Edouard Bouda, Directeur général de l’Agence pour le développement économique urbain (ADEU).

Depuis quelques semaines, la ville de Ouagadougou est en campagne de salubrité publique dans le secteur des panneaux publicitaires et de l’affichage. C’est ainsi que plusieurs régies publicitaires ont vu leur autorisation annulée, les autres sont invitées à se mettre en règles conformément à la règlementation. Pendant longtemps, les propriétaires des panneaux  ont profité de l’anarchie dans le secteur, toute chose qui constitue un manque à gagner pour les caisses de la Commune de Ouagadougou. Une révolution est en cours. Les détails dans cet entretien que nous a accordé Edouard Bouda, directeur de l’Agence de développement  économique urbain (ADEU)

On constate depuis un certain temps, des  panneaux publicitaires avec la mention «  Annulé », de quoi retourne cette opération ?

Merci de votre intérêt pour le sujet. Cette opération fait suite à un échange de lettres entre la Commune de Ouagadougou et une régie publicitaire de la place suite à des impayés qui se sont accumulés sur une longue période. C’est ainsi que l’autorité a décidé de procéder à l’annulation de l’autorisation d’exploitation de cette régie afin de céder le domaine public à d’autres exploitants. Malheureusement, malgré l’annulation, cette régie a continué d’exploiter son parc, malgré un rappel en septembre 2019. Pendant presqu’un an, cette régie a refusé d’obtempérer. Et c’est ainsi que l’autorité a demandé que cela cesse et que la règlementation soit appliquée. Cette régie avait un grand parc  dans la ville, c’est pour cela que vous verrez plus souvent les coups de peinture sur ses panneaux.

Elle n’est pas la seule dans ce cas, vu le nombre de panneaux concernés…

Effectivement, il y a d’autres panneaux qui ont reçu des coups de peinture pour n’avoir pas respecté la procédure en la matière. A la Mairie, nous considérons qu’ils sont dans l’illégalité et qu’il faut les exclure du domaine public.

L’exclusion du domaine  consiste-t-elle juste à mettre « annulé » sur le panneau ?

La marque « annulé » vise à attirer l’attention qu’on ne doit plus y procéder à des affichages de publicité. La procédure voudrait qu’après ce marquage,  on procède à la dépose du panneau. C’est-à-dire, à l’enlèvement du panneau et cela, à la charge de l’exploitant lui-même.

Combien de panneaux sont-ils implantés dans la ville ?

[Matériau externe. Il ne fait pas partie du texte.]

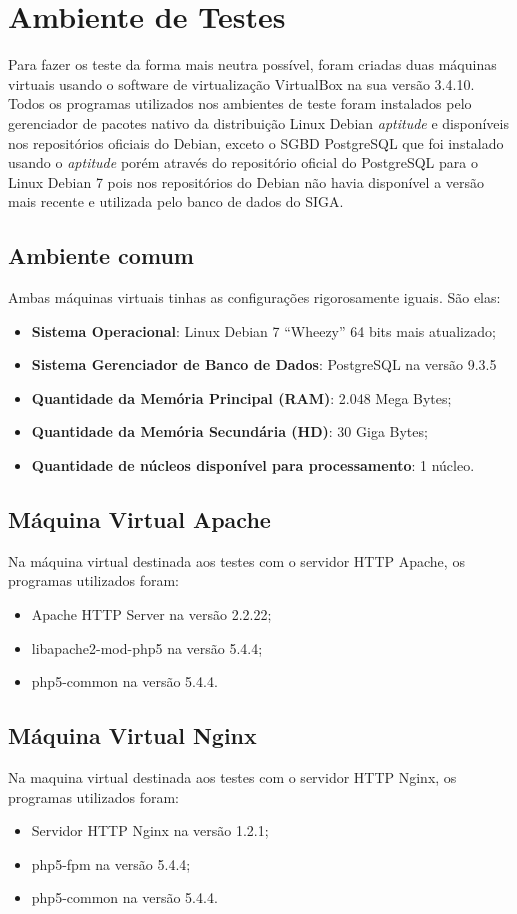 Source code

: \chapter{Ambiente de Testes}\label{ambiente-de-testes}

Para fazer os teste da forma mais neutra possível, foram criadas duas máquinas virtuais usando o software de virtualização VirtualBox na sua versão 3.4.10.\\
Todos os programas utilizados nos ambientes de teste foram instalados pelo gerenciador de pacotes nativo da distribuição Linux Debian \textit{aptitude} e disponíveis nos repositórios oficiais do Debian, exceto o SGBD PostgreSQL que foi instalado usando o \textit{aptitude} porém através do repositório oficial do PostgreSQL para o Linux Debian 7 pois nos repositórios do Debian não havia disponível a versão mais recente e utilizada pelo banco de dados do SIGA.

\section{Ambiente comum}
 Ambas máquinas virtuais tinhas as configurações rigorosamente iguais. São elas:
\begin{itemize}
\item \textbf{Sistema Operacional}: Linux Debian 7 “Wheezy” 64 bits mais atualizado;
\item \textbf{Sistema Gerenciador de Banco de Dados}: PostgreSQL na versão 9.3.5
\item \textbf{Quantidade da Memória Principal (RAM)}: 2.048 Mega Bytes;
\item \textbf{Quantidade da Memória Secundária (HD)}: 30 Giga Bytes;
\item \textbf{Quantidade de núcleos disponível para processamento}: 1 núcleo.
\end{itemize}

\section{Máquina Virtual Apache}
Na máquina virtual destinada aos testes com o servidor HTTP Apache, os programas utilizados foram:
\begin{itemize}
\item Apache HTTP Server na versão 2.2.22;
\item libapache2-mod-php5 na versão 5.4.4;
\item php5-common na versão 5.4.4.
\end{itemize}

\section{Máquina Virtual Nginx}
Na maquina virtual destinada aos testes com o servidor HTTP Nginx, os programas utilizados foram:

\begin{itemize}
\item Servidor HTTP Nginx na versão 1.2.1;
\item php5-fpm na versão 5.4.4;
\item php5-common na versão 5.4.4.
\end{itemize}


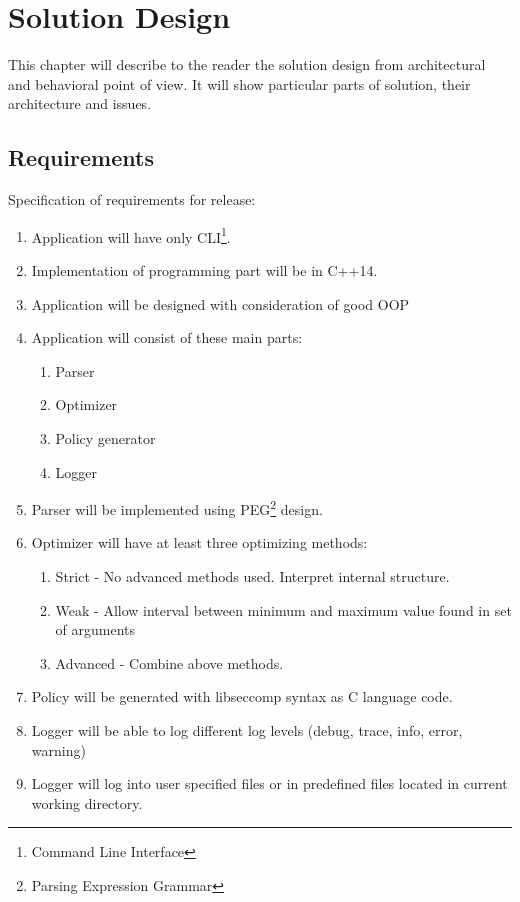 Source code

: \chapter{Solution Design}
\label{chap:design}
This chapter will describe to the reader the solution design from architectural and behavioral point of view.
It will show particular parts of solution, their architecture and issues.

\section{Requirements}
\label{sec:requirements}
Specification of requirements for release:
\begin{enumerate}
\item Application will have only CLI\footnote{Command Line Interface}.
\item Implementation of programming part will be in C++14\cite{ISO14882}.
\item Application will be designed with consideration of good OOP
\item Application will consist of these main parts:
	\begin{enumerate}
    \item Parser
    \item Optimizer
    \item Policy generator
    \item Logger
	\end{enumerate}
\item Parser will be implemented using PEG\footnote{Parsing Expression Grammar}\cite{PEG_def} design.
\item Optimizer will have at least three optimizing methods:
	\begin{enumerate}
    \item Strict - No advanced methods used. Interpret internal structure.
    \item Weak - Allow interval between minimum and maximum value found in set of arguments
    \item Advanced - Combine above methods.
	\end{enumerate}
\item Policy will be generated with libseccomp\cite{libseccomp_git} syntax as C language\cite{ISO9899} code.
\item Logger will be able to log different log levels (debug, trace, info, error, warning)
\item Logger will log into user specified files or in predefined files located in current working directory.
\end{enumerate}

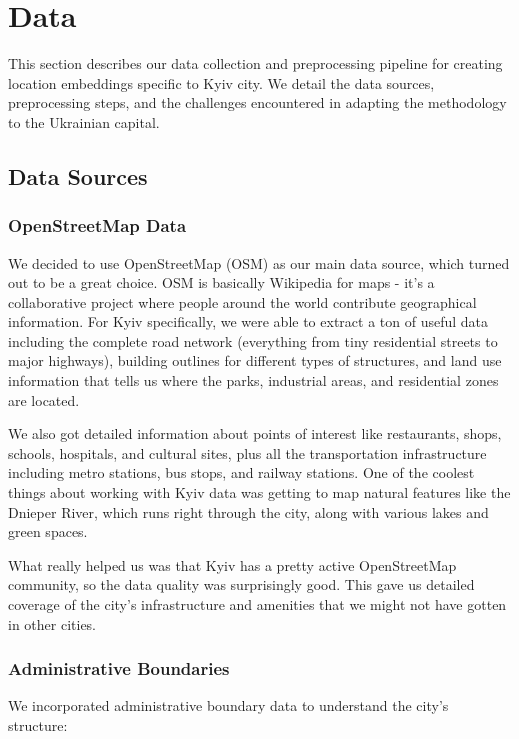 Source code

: \section{Data}
\label{sec:data}

This section describes our data collection and preprocessing pipeline for creating location embeddings specific to Kyiv city. We detail the data sources, preprocessing steps, and the challenges encountered in adapting the methodology to the Ukrainian capital.

\subsection{Data Sources}

\subsubsection{OpenStreetMap Data}

We decided to use OpenStreetMap (OSM) as our main data source, which turned out to be a great choice. OSM is basically Wikipedia for maps - it's a collaborative project where people around the world contribute geographical information. For Kyiv specifically, we were able to extract a ton of useful data including the complete road network (everything from tiny residential streets to major highways), building outlines for different types of structures, and land use information that tells us where the parks, industrial areas, and residential zones are located.

We also got detailed information about points of interest like restaurants, shops, schools, hospitals, and cultural sites, plus all the transportation infrastructure including metro stations, bus stops, and railway stations. One of the coolest things about working with Kyiv data was getting to map natural features like the Dnieper River, which runs right through the city, along with various lakes and green spaces.

What really helped us was that Kyiv has a pretty active OpenStreetMap community, so the data quality was surprisingly good. This gave us detailed coverage of the city's infrastructure and amenities that we might not have gotten in other cities.

\subsubsection{Administrative Boundaries}

We incorporated administrative boundary data to understand the city's structure:

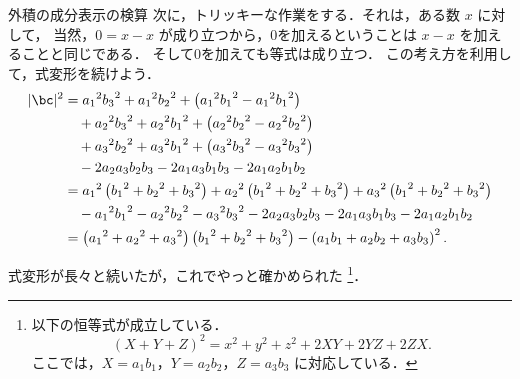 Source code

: \begin{mysmallsec}{外積の成分表示の検算}
                次に，トリッキーな作業をする．それは，ある数 $x$ に対して，
                当然，$0=x-x$ が成り立つから，0を加えるということは $x-x$ を加えることと同じである．
                そして0を加えても等式は成り立つ．
                この考え方を利用して，式変形を続けよう．
                    \begin{align*}
                        |\bc|^{2}
                        &= {a_{1}}^{2}{b_{3}}^{2} + {a_{1}}^{2}{b_{2}}^{2}
                            + \left({a_{1}}^{2}{b_{1}}^{2} - {a_{1}}^{2}{b_{1}}^{2}\right) \\
                        &\quad + {a_{2}}^{2}{b_{3}}^{2} + {a_{2}}^{2}{b_{1}}^{2}
                            + \left({a_{2}}^{2}{b_{2}}^{2} - {a_{2}}^{2}{b_{2}}^{2}\right) \\
                        &\quad + {a_{3}}^{2}{b_{2}}^{2} + {a_{3}}^{2}{b_{1}}^{2}
                            + \left({a_{3}}^{2}{b_{3}}^{2} - {a_{3}}^{2}{b_{3}}^{2}\right) \\
                        &\quad - 2a_{2}a_{3}b_{2}b_{3} - 2a_{1}a_{3}b_{1}b_{3} - 2a_{1}a_{2}b_{1}b_{2} \\
                        &=   {a_{1}}^{2}\left({b_{1}}^{2} + {b_{2}}^{2} + {b_{3}}^{2}\right)
                           + {a_{2}}^{2}\left({b_{1}}^{2} + {b_{2}}^{2} + {b_{3}}^{2}\right)
                           + {a_{3}}^{2}\left({b_{1}}^{2} + {b_{2}}^{2} + {b_{3}}^{2}\right) \\
                        &\quad -{a_{1}}^{2}{b_{1}}^{2} - {a_{2}}^{2}{b_{2}}^{2} - {a_{3}}^{2}{b_{3}}^{2}
                               - 2a_{2}a_{3}b_{2}b_{3} - 2a_{1}a_{3}b_{1}b_{3} - 2a_{1}a_{2}b_{1}b_{2} \\
                        &=  \left( {a_{1}}^{2} + {a_{2}}^{2} + {a_{3}}^{2} \right)
                            \left( {b_{1}}^{2} + {b_{2}}^{2} + {b_{3}}^{2} \right)
                           -\left(a_{1}b_{1}+a_{2}b_{2}+a_{3}b_{3}\right)^{2}.
                    \end{align*}

                式変形が長々と続いたが，これでやっと確かめられた
                \footnote{
                    以下の恒等式が成立している．
                        \begin{equation*}
                            \left( X + Y + Z \right)^{2}
                            = {x}^{2} + {y}^{2} + {z}^{2} + 2XY + 2YZ + 2ZX.
                        \end{equation*}
                    ここでは，$X=a_{1}b_{1}$，$Y=a_{2}b_{2}$，$Z=a_{3}b_{3}$ に対応している．
                }．


\end{mysmallsec}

Notre étude a montré qu’il y a plus  de 3000 panneaux à Ouagadougou  et sur ce nombre, il n’y a que 421 qui sont  clairement identifiables.  C’est-à-dire, qui ont un propriétaire connu. Le reste,  ce sont des panneaux pirates ou délaissés. Lorsque nous avons affiné l’étude, on a découvert que plus de 1000 panneaux publicitaires étaient la propriété de régies. Cela veut dire que même sans les identités sur les panneaux, nos investigations et les renseignements ont permis de savoir à qui appartenaient ces 1000 panneaux. Mais,  même sur ces panneaux dont on a identifié les propriétaires, moins de 500 ont une autorisation claire. Les résultats de la  première étude ont été confirmés.

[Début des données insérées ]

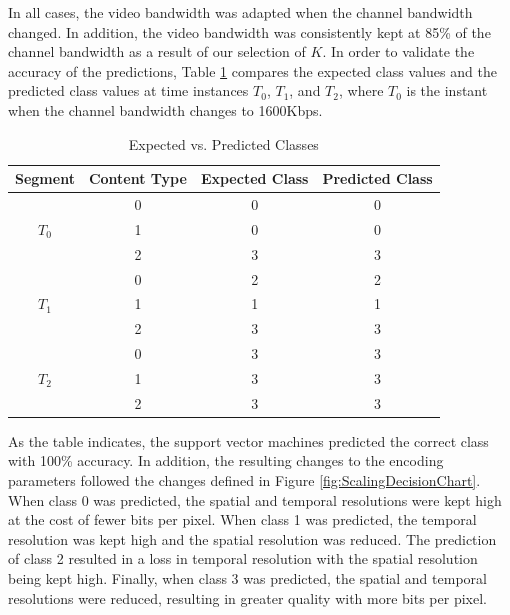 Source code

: \documentclass[3p,times,procedia]{elsarticle}
\begin{document}
In all cases, the video bandwidth was adapted when the channel bandwidth changed. In addition, the video bandwidth was consistently kept at 85\% of the channel bandwidth as a result of our selection of $K$. In order to validate the accuracy of the predictions, Table \ref{tab:PredictedClasses} compares the expected class values and the predicted class values at time instances $T_0$, $T_1$, and $T_2$, where $T_0$ is the instant when the channel bandwidth changes to 1600Kbps.
\begin{table} [H]
\centering
\caption{Expected vs. Predicted Classes}
\label{tab:PredictedClasses}
\begin{tabular}{c|c|c|c}
\textbf{Segment}&\textbf{Content Type}&\textbf{Expected Class}&\textbf{Predicted Class}\\
\hline
&0&0&0\\
$T_0$&1&0&0\\
&2&3&3\\
\hline
&0&2&2\\
$T_1$&1&1&1\\
&2&3&3\\
\hline
&0&3&3\\
$T_2$&1&3&3\\
&2&3&3\\
\end{tabular}
\end{table} 
As the table indicates, the support vector machines predicted the correct class with 100\% accuracy. In addition, the resulting changes to the encoding parameters followed the changes defined in Figure \ref{fig:ScalingDecisionChart}. When class 0 was predicted, the spatial and temporal resolutions were kept high at the cost of fewer bits per pixel. When class 1 was predicted, the temporal resolution was kept high and the spatial resolution was reduced. The prediction of class 2 resulted in a loss in temporal resolution with the spatial resolution being kept high. Finally, when class 3 was predicted, the spatial and temporal resolutions were reduced, resulting in greater quality with more bits per pixel. 
\end{document}
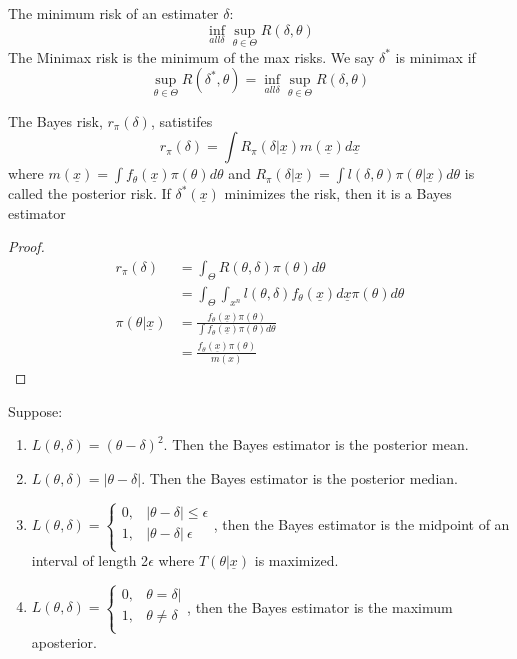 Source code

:\documentclass[11pt,fleqn]{book} %
\begin{document}
\begin{definition}
	The minimum risk of an estimater $\delta$:
			$$\inf_{all \delta} \sup_{\theta \in \Theta} R(\delta, \theta) $$
	The Minimax risk is the minimum of the max risks. We say $\delta^*$ is minimax if
	$$\sup_{\theta \in \Theta} R(\delta^*, \theta) = \inf_{all \delta} \sup_{\theta \in \Theta} R(\delta, \theta)$$
	\end{definition}	

\begin{theorem}
	The Bayes risk, $r_\pi(\delta)$, satistifes 
	$$r_\pi(\delta) = \int R_\pi(\delta|\underline{x})m(\underline{x})d\underline{x}$$
	where $m(\underline{x}) = \int f_\theta(\underline{x}) \pi(\theta)d\theta$ and $R_\pi(\delta|\underline{x}) = \int l(\delta, \theta) \pi(\theta|\underline{x})d\theta$ is called the posterior risk. If $\delta^*(\underline{x})$ minimizes the risk, then it is a Bayes estimator 
\end{theorem}

\begin{proof}
\begin{align*}
	r_\pi(\delta) &= \int_\Theta R(\theta,\delta) \pi(\theta)d\theta\\
	&= \int_\Theta \int_{x^n} l(\theta,\delta) f_\theta(\underline{x})d\underline{x } \pi(\theta)d\theta\\
	\pi(\theta|\underline{x}) &= \frac{f_\theta (\underline{x})\pi(\theta)}{\int f_\theta (\underline{x}) \pi(\theta)d\theta}\\
	&= \frac{f_\theta(\underline{x})\pi(\theta)}{m(x)}
\end{align*}
	
\end{proof}

\begin{theorem}
	Suppose:
	\begin{enumerate}[label = \alph*)]
		\item $L(\theta, \delta) = (\theta - \delta)^2$. Then the Bayes estimator is the posterior mean.
		\item $L(\theta, \delta) = |\theta - \delta|$. Then the Bayes estimator is the posterior median.
		\item $L(\theta, \delta) = \begin{cases}
			0, & |\theta-\delta| \le \epsilon\\
			1, & |\theta-\delta| \> \epsilon\\
		\end{cases}$, then the Bayes estimator is the midpoint of an interval of length 2$\epsilon$ where $T(\theta|\underline{x})$ is maximized. 
		\item $L(\theta, \delta) = \begin{cases}
			0, & \theta=\delta|\\
			1, & \theta \neq \delta\\
		\end{cases}$, then the Bayes estimator is the maximum aposterior.
	\end{enumerate}
\end{theorem}
\end{document}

La mairie a décidé.d’organiser la gestion du secteur (DR)

On a l’impression que c’était l’anarchie en termes d’installation de panneaux, que dit précisément la loi ?

La règlementation est claire. Si vous avez besoin d’implanter un panneau, la première exigence, il faut être une régie publicitaire. C’est une exigence de la nouvelle loi qui date de 2015. La deuxième exigence, c’est d’avoir une autorisation du Maire de la Commune, pas d’Arrondissement. La plupart des régies n’ont pas introduit cette demande d’autorisation. Il y a deux cas de figures : primo, des acteurs illégaux qui implantent des panneaux et des régies qui le font sans autorisation préalable.

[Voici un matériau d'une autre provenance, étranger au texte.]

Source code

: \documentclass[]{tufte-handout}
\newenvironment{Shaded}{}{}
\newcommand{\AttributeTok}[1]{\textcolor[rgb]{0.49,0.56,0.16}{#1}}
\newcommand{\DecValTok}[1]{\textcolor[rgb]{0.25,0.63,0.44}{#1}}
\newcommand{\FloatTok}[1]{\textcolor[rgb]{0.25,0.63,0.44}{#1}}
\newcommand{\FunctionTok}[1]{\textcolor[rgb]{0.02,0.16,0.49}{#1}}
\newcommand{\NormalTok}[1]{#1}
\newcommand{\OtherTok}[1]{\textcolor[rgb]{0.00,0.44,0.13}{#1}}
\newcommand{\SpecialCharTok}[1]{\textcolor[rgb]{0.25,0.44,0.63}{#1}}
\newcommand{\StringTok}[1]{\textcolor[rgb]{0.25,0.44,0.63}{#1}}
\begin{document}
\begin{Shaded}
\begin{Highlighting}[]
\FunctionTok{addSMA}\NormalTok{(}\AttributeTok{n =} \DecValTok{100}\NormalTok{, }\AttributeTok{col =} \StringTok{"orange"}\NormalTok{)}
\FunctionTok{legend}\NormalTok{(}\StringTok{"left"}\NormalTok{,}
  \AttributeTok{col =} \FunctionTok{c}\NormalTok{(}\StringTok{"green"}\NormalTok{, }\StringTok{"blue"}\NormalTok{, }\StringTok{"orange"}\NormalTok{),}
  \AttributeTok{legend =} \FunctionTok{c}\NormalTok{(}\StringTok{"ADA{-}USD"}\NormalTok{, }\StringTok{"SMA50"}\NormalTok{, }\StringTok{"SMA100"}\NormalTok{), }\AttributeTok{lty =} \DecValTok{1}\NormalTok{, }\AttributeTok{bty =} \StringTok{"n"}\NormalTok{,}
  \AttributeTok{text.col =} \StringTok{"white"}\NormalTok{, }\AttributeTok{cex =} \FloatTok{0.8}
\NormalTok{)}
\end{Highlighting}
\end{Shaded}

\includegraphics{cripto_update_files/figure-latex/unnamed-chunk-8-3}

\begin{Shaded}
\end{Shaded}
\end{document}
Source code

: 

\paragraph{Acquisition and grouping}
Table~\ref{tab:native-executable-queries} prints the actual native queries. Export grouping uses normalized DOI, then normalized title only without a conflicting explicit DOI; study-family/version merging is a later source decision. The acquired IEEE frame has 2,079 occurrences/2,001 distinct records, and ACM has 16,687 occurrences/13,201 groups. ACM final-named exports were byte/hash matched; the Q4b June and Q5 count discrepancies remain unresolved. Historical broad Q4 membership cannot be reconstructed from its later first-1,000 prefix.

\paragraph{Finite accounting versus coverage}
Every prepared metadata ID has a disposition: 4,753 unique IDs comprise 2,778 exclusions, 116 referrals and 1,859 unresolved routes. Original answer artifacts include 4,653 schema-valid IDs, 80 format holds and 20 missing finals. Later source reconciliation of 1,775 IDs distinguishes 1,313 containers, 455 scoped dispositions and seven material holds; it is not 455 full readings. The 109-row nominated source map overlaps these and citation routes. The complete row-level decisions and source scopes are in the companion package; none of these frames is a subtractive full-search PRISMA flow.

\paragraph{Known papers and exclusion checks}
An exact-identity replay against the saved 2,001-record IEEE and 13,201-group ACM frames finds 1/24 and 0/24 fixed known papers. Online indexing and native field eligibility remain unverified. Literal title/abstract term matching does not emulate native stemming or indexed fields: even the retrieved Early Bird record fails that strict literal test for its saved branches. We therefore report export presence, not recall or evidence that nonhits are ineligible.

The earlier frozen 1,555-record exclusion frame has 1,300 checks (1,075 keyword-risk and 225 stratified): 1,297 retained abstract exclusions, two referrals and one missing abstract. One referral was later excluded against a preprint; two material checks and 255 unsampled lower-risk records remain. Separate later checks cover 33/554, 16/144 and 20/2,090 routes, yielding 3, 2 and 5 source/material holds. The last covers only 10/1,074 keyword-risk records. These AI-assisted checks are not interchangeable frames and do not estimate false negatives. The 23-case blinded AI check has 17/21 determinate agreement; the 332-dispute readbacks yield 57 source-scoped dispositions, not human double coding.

Tout cela fait un manque à gagner pour la Mairie…

Tout à fait. C’est un potentiel énorme pour la ville  C’est pour cela que la gestion de ces espaces  a été  confiée à l’Agence de développement économique urbain (ADEU)  pour  développer les outils nécessaires afin de gérer ce milieu. Dans un premier temps, il s’agit d’assainir le secteur  en  déposant tous les panneaux illégalement implantés et d’identifier clairement ceux qui sont en règles et permettre ainsi aux entreprises de ce secteur qui vivent de ce métier de pouvoir le faire dans un environnement favorable. Dans un second temps, il nous revient de trouver les outils nécessaires pour renforcer la collecte des taxes de ce secteur au profit de la Commune. Et là, ce ne sont pas que les régies qui sont concernées, il y a beaucoup d’autres acteurs comme les entreprises qui ont des totems, des enseignes lumineuses ou bien la publicité mobile. La règlementation s’est alignée sur la loi qui dit que :  « Constitue une opération de publicité :- toute inscription, forme, image ou son destinés à informer le public ou à attirer son attention sur une marque, un produit ou un service ; tout dispositif dont le principal objet est de recevoir lesdites inscriptions, formes, images ou son ;- toute exposition publique à but publicitaire ».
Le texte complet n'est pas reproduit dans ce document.